National
Review Online
Monday, May
08, 2023
From the
New Deal to well past the Reagan era, progressives serenely regarded the United
States Supreme Court, and thus the third branch of government overall, as being
securely in their hands. The pieties they mouthed during this period — about
the sacredness of Marbury v. Madison and the importance of
judicial independence to a vital republic — had the distinct virtue of being
true.
But this
language was equally a means to a rhetorical end during an era when the rulings
of the Court’s liberal majority securely tended towards the expansion and
centralization of federal government power or the passage of nationwide social
legislation via judicial fiat, as in Roe v. Wade. The Court’s
legitimacy was not to be questioned because the Court was accomplishing
progressive goals in sweeping fashion and often with minimal theoretical
attachment to inconvenient constitutional text or history.
Once
progressives began, during Ronald Reagan’s second term, to realize they might
one day lose this all-important preeminence, their attitude toward the Court
began to shift. Their initial tactic was pitiless defense: The politicization
of Supreme Court confirmation battles is an ongoing chapter in our national
politics that began with the infamous 1987 Robert Bork confirmation hearings,
in which Ted Kennedy demagogued one of America’s most conscientious legal
scholars into a cartoonish demon for no other reason than that Roe v.

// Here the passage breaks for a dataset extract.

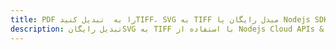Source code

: ---title: PDF را به  تبدیل کنیدTIFF، SVG به TIFF مبدل رایگان یا Nodejs SDKdescription: تبدیل رایگانSVG به TIFF با استفاده از Nodejs Cloud APIs & SDK همچنین اسناد PDF را در Cloud ایجاد، ویرایش و رندر کنید.---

Wade was thought to be on the line. (He was not wrong: The replacement
nominee for Bork was none other than Anthony Kennedy, who soon joined the
incoherent Planned Parenthood v. Casey decision
reaffirming Roe.)
This
continues to the present day. Democratic Supreme Court nominees inevitably sail
through confirmation with minimum procedural fuss and the required political
theatrics; Republican nominees receive invasive exams from the media and get
accused of everything from sexual harassment (Thomas) to gang rape (Kavanaugh)
to Catholicism (Barrett).
But now
that Dobbs has shown not only that the Supreme Court has been
definitively lost to progressives for the immediate future but also that the
justices cannot be intimidated out of their constitutional principles,
progressives have shifted to offense. It is a deeply ominous development for
the country. The apocalyptic tone of left-wing commentary since the Court
overturned Roe has now evolved into a smear campaign against
the integrity of the originalist wing of the Court, a rash of stories all
curiously appearing in serial rollout suggesting financial compromise or
corruption on the part of Justices Gorsuch, Roberts, and Thomas. That the
claims are spurious when not outright farcical is beside the point; the point
is to throw enough dust into the air to trigger a “where there’s smoke there
must be fire” instinct in low-information voters.
Justice
Neil Gorsuch is indicted for selling
his Colorado house for
well below the asking price to a stranger who also happened to be the head of
litigation firm Greenberg Traurig. Chief Justice John Roberts is apparently
guilty of having a wife who has a career. (Jane Roberts actually gave up her
extremely profitable litigation practice when her husband became Chief Justice
for prudential reasons — Ruth Bader Ginsburg’s husband felt no such pressure to
do so — and instead moved into recruiting and placement.)
Which
brings us to the matter of Justice Clarence Thomas, a man who has long been
told by his critics to “get Virginia Thomas under control.” Attacks on Thomas’s
wife (a well-known conservative activist) are nothing new in the world of
Supreme Court politics; the new charges are against Thomas himself: Thomas is
accused of having a wealthy friend — Harlan Crow, a conservative donor and
philanthropist — who spent generously on joint vacations and other acts of
family charity. This is a quid in desperate search of a quo;
Crow has never had any business before the Court. An exhaustive media treasure
hunt for a Crow-related case turned up only a case the Court declined to take
involving a company so distantly related to Crow that the federal rules did not
require the filings to disclose any connection. Furthermore, Crow’s acquaintance
with Thomas came long after Thomas had become a well-known originalist stalwart
there. They are friends because they share similar political views, and
because, one imagines, they enjoy each other’s company. (Disclosure: National
Review Institute has sponsored events at Crow’s home, and he has donated to
NRI.)
Thomas’s
manifest contempt for his critics is its own kind of provocation, but this
doesn’t appear to be a spate of random stories; rather, a centrally coordinated
campaign timed in anticipation of upcoming rulings on affirmative action in
college admissions and student-loan relief. And yet the authors of this
campaign have long-range goals, not just short-term ones.
The
originalist Court isn’t going anywhere for the time being, nor will it be moved
by political intimidation. Democrats lack the votes to pack the Court or remove
any of the justices. The authors of this media push have priced this in. This
is the opening move in a longer war against the legitimacy of the Supreme Court
as a whole. Activists have concluded that since they lack ideological control
over the Court in the short term, it must be delegitimized in anticipation of
an attempt to unilaterally expand it or otherwise neuter it when Democrats next
gain significant majorities in both houses of Congress during a Democratic
administration.
Even
were they to regain unified control of Congress and the White House,
progressives see the Supreme Court as the last remaining obstacle to an
unchecked wish list of Democratic policy dreams. As a result, they are seeding
the ground for a future political revolution: the destruction of the
independent American judiciary.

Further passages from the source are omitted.